No Brasil, as leis brasileiras começaram a acompanhar as vertentes globais na década de 80. Em 1981, foi decretada a Política Nacional de Meio Ambiente (Lei n° 3.938), que tinha como um dos seus princípios a educação ambiental a todos os níveis de ensino, inclusive à comunidade (Art. 2°, inciso X). A atual Constituição Federal, de 1988, seguiu o fluxo do movimento ambientalista e garantiu a todos o direito a um ambiente ecologicamente equilibrado. O § 1º do Art. 225 diz que o Poder Público deve, entre atribuições específicas de proteção, preservação e recuperação dos recursos naturais, promover a educação ambiental em todos os níveis de ensino. Observa-se nesse texto que dos sete incisos desse parágrafo o único que não apresenta regulamentação é o da educação ambiental. Isso ocorre porque, em 1999, foi decretada a Política Nacional de Educação Ambiental (Lei n° 9.795), com regulamentação pelo Decreto n° 4.281/2002. 

Em 2012, a Lei nº 12.608 incluiu na LDB (Lei de Diretrizes e Bases, Lei n° 9.394/96), a educação ambiental de forma integrada aos conteúdos obrigatórios dos currículos de ensino fundamental e médio (Art. 26, § 7º). Porém, em 2017, esse texto foi alterado pela Lei nº 13.415 e o termo ‘educação ambiental’ foi retirado da LDB, causando certa estranheza e incoerência com as demais leis. A despeito desse fato, a preocupação com a sustentabilidade aparece em quase todas as áreas na Base Nacional Comum Curricular (BNCC) (MEC, 2018). 

Apesar da confusão regulamentatória, o fato é que a educação ambiental é uma prática corriqueira, principalmente na educação básica (DIAS, 2010). Hoje em dia, as crianças em idade escolar básica que frequentam instituições de ensino estão muito mais a par desse tema do que a geração anterior, onde eu me incluo. Foi apenas durante meu período universitário que comecei a tomar conhecimento sobre questões de preservação ambiental, assim como também foi o meu primeiro contato com computadores, daqueles de telas pretas e letras verdes, com ambiente em MS-DOS e disquetes flexíveis do tamanho de um tablet. 

Não é preciso dizer o quanto a informática avançou nos últimos vinte anos, já que isso é visível e está até incorporado ao modo de vida das novas gerações. Mas, e quanto às questões ambientais? Para a minha geração, assim como para as gerações anteriores, isso não fez parte da nossa realidade no processo de desenvolvimento cognitivo. Talvez, por isso, tenhamos certa dificuldade em assimilar a ética ambiental como norteadora de todas nossas atitudes, sejam elas pessoais ou profissionais.
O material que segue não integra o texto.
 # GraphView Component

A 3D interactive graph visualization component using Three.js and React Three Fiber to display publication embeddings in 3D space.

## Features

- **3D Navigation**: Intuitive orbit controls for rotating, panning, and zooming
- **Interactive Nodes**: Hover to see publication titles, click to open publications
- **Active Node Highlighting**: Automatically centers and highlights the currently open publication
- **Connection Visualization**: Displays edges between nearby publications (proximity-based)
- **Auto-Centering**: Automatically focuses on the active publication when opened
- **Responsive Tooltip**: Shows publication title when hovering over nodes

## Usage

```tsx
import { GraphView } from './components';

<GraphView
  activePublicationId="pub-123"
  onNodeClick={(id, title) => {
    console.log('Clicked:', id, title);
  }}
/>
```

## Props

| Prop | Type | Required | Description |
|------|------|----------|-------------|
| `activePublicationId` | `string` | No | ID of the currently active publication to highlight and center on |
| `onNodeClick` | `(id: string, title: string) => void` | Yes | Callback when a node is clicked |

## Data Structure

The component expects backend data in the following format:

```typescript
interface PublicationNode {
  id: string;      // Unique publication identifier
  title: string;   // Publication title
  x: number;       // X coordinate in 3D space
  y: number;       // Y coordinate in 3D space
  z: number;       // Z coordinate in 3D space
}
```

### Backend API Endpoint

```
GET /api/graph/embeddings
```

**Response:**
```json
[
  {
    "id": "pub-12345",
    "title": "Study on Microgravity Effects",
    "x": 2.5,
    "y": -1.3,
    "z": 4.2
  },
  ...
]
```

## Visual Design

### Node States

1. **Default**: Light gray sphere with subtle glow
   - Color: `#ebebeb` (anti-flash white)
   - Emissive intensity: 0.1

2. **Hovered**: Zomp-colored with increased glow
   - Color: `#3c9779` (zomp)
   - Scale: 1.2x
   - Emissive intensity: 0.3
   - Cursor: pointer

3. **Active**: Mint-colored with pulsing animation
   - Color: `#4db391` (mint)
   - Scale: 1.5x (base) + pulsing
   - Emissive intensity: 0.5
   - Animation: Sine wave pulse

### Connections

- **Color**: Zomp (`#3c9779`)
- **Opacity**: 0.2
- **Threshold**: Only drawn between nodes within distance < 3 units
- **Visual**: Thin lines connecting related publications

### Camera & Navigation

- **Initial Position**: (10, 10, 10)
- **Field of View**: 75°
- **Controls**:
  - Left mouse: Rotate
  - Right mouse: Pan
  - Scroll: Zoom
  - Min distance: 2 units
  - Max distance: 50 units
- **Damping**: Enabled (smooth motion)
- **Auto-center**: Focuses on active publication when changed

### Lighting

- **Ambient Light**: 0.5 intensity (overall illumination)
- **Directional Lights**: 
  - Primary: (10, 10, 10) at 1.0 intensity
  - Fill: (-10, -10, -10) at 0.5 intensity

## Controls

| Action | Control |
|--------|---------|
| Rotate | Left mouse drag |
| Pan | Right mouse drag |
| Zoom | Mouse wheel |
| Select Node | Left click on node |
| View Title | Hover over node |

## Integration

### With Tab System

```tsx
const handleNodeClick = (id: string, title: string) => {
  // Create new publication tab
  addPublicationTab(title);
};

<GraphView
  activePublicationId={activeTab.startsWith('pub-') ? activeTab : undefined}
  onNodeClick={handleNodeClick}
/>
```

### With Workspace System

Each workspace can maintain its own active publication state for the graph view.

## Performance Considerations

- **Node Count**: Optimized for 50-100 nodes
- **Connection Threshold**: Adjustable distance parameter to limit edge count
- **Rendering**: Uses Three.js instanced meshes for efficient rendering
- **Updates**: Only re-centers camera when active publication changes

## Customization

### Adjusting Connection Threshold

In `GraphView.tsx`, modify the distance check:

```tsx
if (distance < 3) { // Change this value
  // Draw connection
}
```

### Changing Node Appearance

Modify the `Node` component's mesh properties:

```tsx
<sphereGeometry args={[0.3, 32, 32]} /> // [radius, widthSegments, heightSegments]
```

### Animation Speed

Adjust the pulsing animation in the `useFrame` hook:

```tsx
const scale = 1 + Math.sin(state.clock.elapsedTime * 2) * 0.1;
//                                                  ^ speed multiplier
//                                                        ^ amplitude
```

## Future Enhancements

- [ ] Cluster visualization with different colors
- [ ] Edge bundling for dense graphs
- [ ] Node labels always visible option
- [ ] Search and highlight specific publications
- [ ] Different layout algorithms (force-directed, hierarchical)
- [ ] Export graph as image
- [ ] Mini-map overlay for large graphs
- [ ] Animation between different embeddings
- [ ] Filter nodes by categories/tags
Sobre esse assunto, sabe-se que o aprendizado da criança é diferente do aprendizado de um adulto (PIAGET, 1979). O que se aprende na infância fica interiorizado na criança, como algo que sempre esteve lá, como um conhecimento, competência e/ ou habilidade inata, como se fosse constituinte do ser. Já o adulto tem consciência que está aprendendo, é algo que ele sabe que vem de fora para dentro, que não faz parte dele originalmente. Provavelmente por isso fica difícil assimilar certos conhecimentos e não tomar a atitude certa em determinadas ocasiões.

Com o arcabouço teórico apresentado, esse livro se justifica por apresentar uma metodologia que vai ao encontro do que é preconizado pelo conjunto de leis e políticas públicas que regem a educação ambiental, entendendo que disso pode depender nosso futuro no planeta. O conteúdo desse texto tem vínculo direto com os ODS 2, 3, 4, 6, 7, 11, 12, 13, 14 e 15, e indireto com os demais ODS, além de promover a integração do ensino, pesquisa e extensão, já tão discutidos no âmbito educacional. 
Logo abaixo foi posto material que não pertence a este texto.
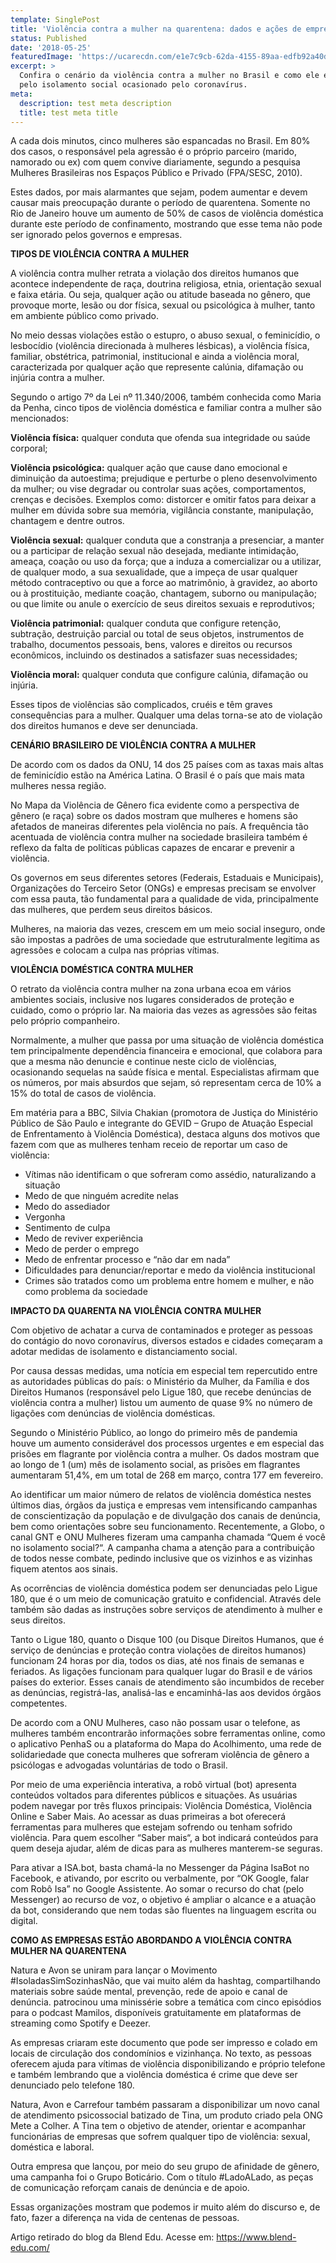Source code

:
 ```yaml
---
template: SinglePost
title: 'Violência contra a mulher na quarentena: dados e ações de empresas'
status: Published
date: '2018-05-25'
featuredImage: 'https://ucarecdn.com/e1e7c9cb-62da-4155-89aa-edfb92a40d84/'
excerpt: >
  Confira o cenário da violência contra a mulher no Brasil e como ele é agravado
  pelo isolamento social ocasionado pelo coronavírus.
meta:
  description: test meta description
  title: test meta title
---
```

A cada dois minutos, cinco mulheres são espancadas no Brasil. Em 80% dos casos, o responsável pela agressão é o próprio parceiro (marido, namorado ou ex) com quem convive diariamente, segundo a pesquisa Mulheres Brasileiras nos Espaços Público e Privado (FPA/SESC, 2010).

Estes dados, por mais alarmantes que sejam, podem aumentar e devem causar mais preocupação durante o período de quarentena. Somente no Rio de Janeiro houve um aumento de 50% de casos de violência doméstica durante este período de confinamento, mostrando que esse tema não pode ser ignorado pelos governos e empresas.

**TIPOS DE VIOLÊNCIA CONTRA A MULHER**

A violência contra mulher retrata a violação dos direitos humanos que acontece independente de raça, doutrina religiosa, etnia, orientação sexual e faixa etária. Ou seja, qualquer ação ou atitude baseada no gênero, que provoque morte, lesão ou dor física, sexual ou psicológica à mulher, tanto em ambiente público como privado.

No meio dessas violações estão o estupro, o abuso sexual, o feminicídio, o lesbocídio (violência direcionada à mulheres lésbicas), a violência física, familiar, obstétrica, patrimonial, institucional e ainda a violência moral, caracterizada por qualquer ação que represente calúnia, difamação ou injúria contra a mulher.

Segundo o artigo 7º da Lei nº 11.340/2006, também conhecida como Maria da Penha, cinco tipos de violência doméstica e familiar contra a mulher são mencionados:

**Violência física:** qualquer conduta que ofenda sua integridade ou saúde corporal;

**Violência psicológica:** qualquer ação que cause dano emocional e diminuição da autoestima; prejudique e perturbe o pleno desenvolvimento da mulher; ou vise degradar ou controlar suas ações, comportamentos, crenças e decisões. Exemplos como: distorcer e omitir fatos para deixar a mulher em dúvida sobre sua memória, vigilância constante, manipulação, chantagem e dentre outros.

**Violência sexual:** qualquer conduta que a constranja a presenciar, a manter ou a participar de relação sexual não desejada, mediante intimidação, ameaça, coação ou uso da força; que a induza a comercializar ou a utilizar, de qualquer modo, a sua sexualidade, que a impeça de usar qualquer método contraceptivo ou que a force ao matrimônio, à gravidez, ao aborto ou à prostituição, mediante coação, chantagem, suborno ou manipulação; ou que limite ou anule o exercício de seus direitos sexuais e reprodutivos;

**Violência patrimonial:** qualquer conduta que configure retenção, subtração, destruição parcial ou total de seus objetos, instrumentos de trabalho, documentos pessoais, bens, valores e direitos ou recursos econômicos, incluindo os destinados a satisfazer suas necessidades;

**Violência moral:** qualquer conduta que configure calúnia, difamação ou injúria.

Esses tipos de violências são complicados, cruéis e têm graves consequências para a mulher. Qualquer uma delas torna-se ato de violação dos direitos humanos e deve ser denunciada.

**CENÁRIO BRASILEIRO DE VIOLÊNCIA CONTRA A MULHER**

De acordo com os dados da ONU, 14 dos 25 países com as taxas mais altas de feminicídio estão na América Latina. O Brasil é o país que mais mata mulheres nessa região.

No Mapa da Violência de Gênero fica evidente como a perspectiva de gênero (e raça) sobre os dados mostram que mulheres e homens são afetados de maneiras diferentes pela violência no país. A frequência tão acentuada de violência contra mulher na sociedade brasileira também é reflexo da falta de políticas públicas capazes de encarar e prevenir a violência. 

Os governos em seus diferentes setores (Federais, Estaduais e Municipais), Organizações do Terceiro Setor (ONGs) e empresas precisam se envolver com essa pauta, tão fundamental para a qualidade de vida, principalmente das mulheres, que perdem seus direitos básicos.

Mulheres, na maioria das vezes, crescem em um meio social inseguro, onde são impostas a padrões de uma sociedade que estruturalmente legitima as agressões e colocam a culpa nas próprias vítimas.

**VIOLÊNCIA DOMÉSTICA CONTRA MULHER**

O retrato da violência contra mulher na zona urbana ecoa em vários ambientes sociais, inclusive nos lugares considerados de proteção e cuidado, como o próprio lar. Na maioria das vezes as agressões são feitas pelo próprio companheiro. 

Normalmente, a mulher que passa por uma situação de violência doméstica tem principalmente dependência financeira e emocional, que colabora para que a mesma não denuncie e continue neste ciclo de violências, ocasionando sequelas na saúde física e mental. Especialistas afirmam que os números, por mais absurdos que sejam, só representam cerca de 10% a 15% do total de casos de violência. 

Em matéria para a BBC, Silvia Chakian (promotora de Justiça do Ministério Público de São Paulo e integrante do GEVID – Grupo de Atuação Especial de Enfrentamento à Violência Doméstica), destaca alguns dos motivos que fazem com que as mulheres tenham receio de reportar um caso de violência:

* Vítimas não identificam o que sofreram como assédio, naturalizando a situação
* Medo de que ninguém acredite nelas
* Medo do assediador
* Vergonha
* Sentimento de culpa
* Medo de reviver experiência
* Medo de perder o emprego
* Medo de enfrentar processo e “não dar em nada”
* Dificuldades para denunciar/reportar e medo da violência institucional
* Crimes são tratados como um problema entre homem e mulher, e não como problema da sociedade

**IMPACTO DA QUARENTA NA VIOLÊNCIA CONTRA MULHER**

Com objetivo de achatar a curva de contaminados e proteger as pessoas do contágio do novo coronavírus, diversos estados e cidades começaram a adotar medidas de isolamento e distanciamento social. 

Por causa dessas medidas, uma notícia em especial tem repercutido entre as autoridades públicas do país: o Ministério da Mulher, da Família e dos Direitos Humanos (responsável pelo Ligue 180, que recebe denúncias de violência contra a mulher) listou um aumento de quase 9% no número de ligações com denúncias de violência domésticas.

Segundo o Ministério Público, ao longo do primeiro mês de pandemia houve um aumento considerável dos processos urgentes e em especial das prisões em flagrante por violência contra a mulher. Os dados mostram que ao longo de 1 (um) mês de isolamento social, as prisões em flagrantes aumentaram 51,4%, em um total de 268 em março, contra 177 em fevereiro.

Ao identificar um maior número de relatos de violência doméstica nestes últimos dias, órgãos da justiça e empresas vem intensificando campanhas de conscientização da população e de divulgação dos canais de denúncia, bem como orientações sobre seu funcionamento. Recentemente, a  Globo, o canal GNT e ONU Mulheres fizeram uma campanha chamada “Quem é você no isolamento social?“.  A campanha chama a atenção para a contribuição de todos nesse combate, pedindo inclusive que os vizinhos e as vizinhas fiquem atentos aos sinais.

As ocorrências de violência doméstica podem ser denunciadas pelo Ligue 180, que é o um meio de comunicação gratuito e confidencial. Através dele também são dadas as instruções sobre serviços de atendimento à mulher e seus direitos.

Tanto o Ligue 180, quanto o Disque 100 (ou Disque Direitos Humanos, que é serviço de denúncias e proteção contra violações de direitos humanos) funcionam 24 horas por dia, todos os dias, até nos finais de semanas e feriados. As ligações funcionam para qualquer lugar do Brasil e de vários países do exterior. Esses canais de atendimento são incumbidos de receber as denúncias, registrá-las, analisá-las e encaminhá-las aos devidos órgãos competentes.

De acordo com a ONU Mulheres, caso não possam usar o telefone, as mulheres também encontrarão informações sobre ferramentas online, como o aplicativo PenhaS ou a plataforma  do Mapa do Acolhimento, uma rede de solidariedade que conecta mulheres que sofreram violência de gênero a psicólogas e advogadas voluntárias de todo o Brasil.

Por meio de uma experiência interativa, a robô virtual (bot) apresenta conteúdos voltados para diferentes públicos e situações. As usuárias podem navegar por três fluxos principais: Violência Doméstica, Violência Online e Saber Mais. Ao acessar as duas primeiras a bot oferecerá ferramentas para mulheres que estejam sofrendo ou tenham sofrido violência. Para quem escolher “Saber mais“, a bot indicará conteúdos para quem deseja ajudar, além de dicas para as mulheres manterem-se seguras.

Para ativar a ISA.bot, basta chamá-la no Messenger da Página IsaBot no Facebook, e ativando, por escrito ou verbalmente, por “OK Google, falar com Robô Isa” no Google Assistente. Ao somar o recurso do chat (pelo Messenger) ao recurso de voz, o objetivo é ampliar o alcance e a atuação da bot, considerando que nem todas são fluentes na linguagem escrita ou digital.

**COMO AS EMPRESAS ESTÃO ABORDANDO A VIOLÊNCIA CONTRA MULHER NA QUARENTENA**

Natura e Avon se uniram para lançar o Movimento #IsoladasSimSozinhasNão, que vai muito além da hashtag, compartilhando materiais sobre saúde mental, prevenção, rede de apoio e canal de denúncia. patrocinou uma minissérie sobre a temática com cinco episódios para o podcast Mamilos, disponíveis gratuitamente em plataformas de streaming como Spotify e Deezer.

As empresas criaram este documento que pode ser impresso e colado em locais de circulação dos condomínios e vizinhança. No texto, as pessoas oferecem ajuda para vítimas de violência disponibilizando e próprio telefone e também lembrando que a violência doméstica é crime que deve ser denunciado pelo telefone 180.

Natura, Avon e Carrefour também passaram a disponibilizar um novo canal de atendimento psicossocial batizado de Tina, um produto criado pela ONG Mete a Colher. A Tina tem o objetivo de atender, orientar e acompanhar funcionárias de empresas que sofrem qualquer tipo de violência: sexual, doméstica e laboral.

Outra empresa que lançou, por meio do seu grupo de afinidade de gênero, uma campanha foi o Grupo Boticário. Com o título #LadoALado, as peças de comunicação reforçam canais de denúncia e de apoio.

Essas organizações mostram que podemos ir muito além do discurso e, de fato, fazer a diferença na vida de centenas de pessoas.

Artigo retirado do blog da Blend Edu. Acesse em: https://www.blend-edu.com/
Assim, diante do exposto, o objetivo deste livro é amplo e complexo, porém em construção: reunir informações ambientais, tendo como base um calendário de datas comemorativas (ou como alertas) relacionadas ao meio ambiente e propor a utilização de metodologias [...]ativas de ensino e aprendizagem que possam promover a educação integral e holística do estudante de forma transdisciplinar. Essas proposições podem ser utilizadas como instrumentos da Política Nacional de Educação Ambiental.

Por essa grafia “[...]ativas” estou querendo englobar outras palavras além da palavra ativa, como colaborativa, participativa, criativa, integrativa, significativa. Creio que com a consolidação do termo “metodologias ativas”, principalmente como sendo a utilização de didáticas antigas com uma nova roupagem moderna, já podemos avançar para deixar o conceito mais completo, ou seja, não adianta o estudante ser ativo no processo de aprendizagem, é preciso que o professor promova práticas adjetivadas pelas palavras que compõem a grafia [...]ativas. 

Essas informações devem servir para reflexões de professores e de estudantes sobre suas ações como seres humanos e habitantes conscientes do nosso planeta. É de extrema importância, e urgente, que a escola esteja à frente dessa revolução, posto que é o local certo para a indignação e a transformação; a independência e a libertação.

Este livro está organizado em cinco capítulos. O primeiro traz uma reflexão sobre o nível de lucidez da construção do pensamento ambiental no ser humano e como isso se transporta para as ações materiais. 

O segundo capítulo trata sobre metodologias concebidas para alcançar êxito no ensino e aprendizagem de questões complexas, como o meio ambiente. Serão abordadas as ferramentas metodológicas Aprendizagem Baseada em Problemas (ABP, ou PBL, da sigla em inglês), o ensino híbrido, a sala de aula invertida, a aprendizagem por pares, a gamificação, a cultura maker e a STEAM (sigla em inglês para Ciência, Tecnologia, Engenharia, Arte e Matemática). 

No capítulo 3, é apresentada a proposta de ensino utilizando o calendário ambiental organizado para esse livro. São discutidas, sem intenção de findar os assuntos, cada data relativa à área de meio ambiente que pode ser utilizada como ponto de partida para discussões no ambiente escolar e na comunidade. 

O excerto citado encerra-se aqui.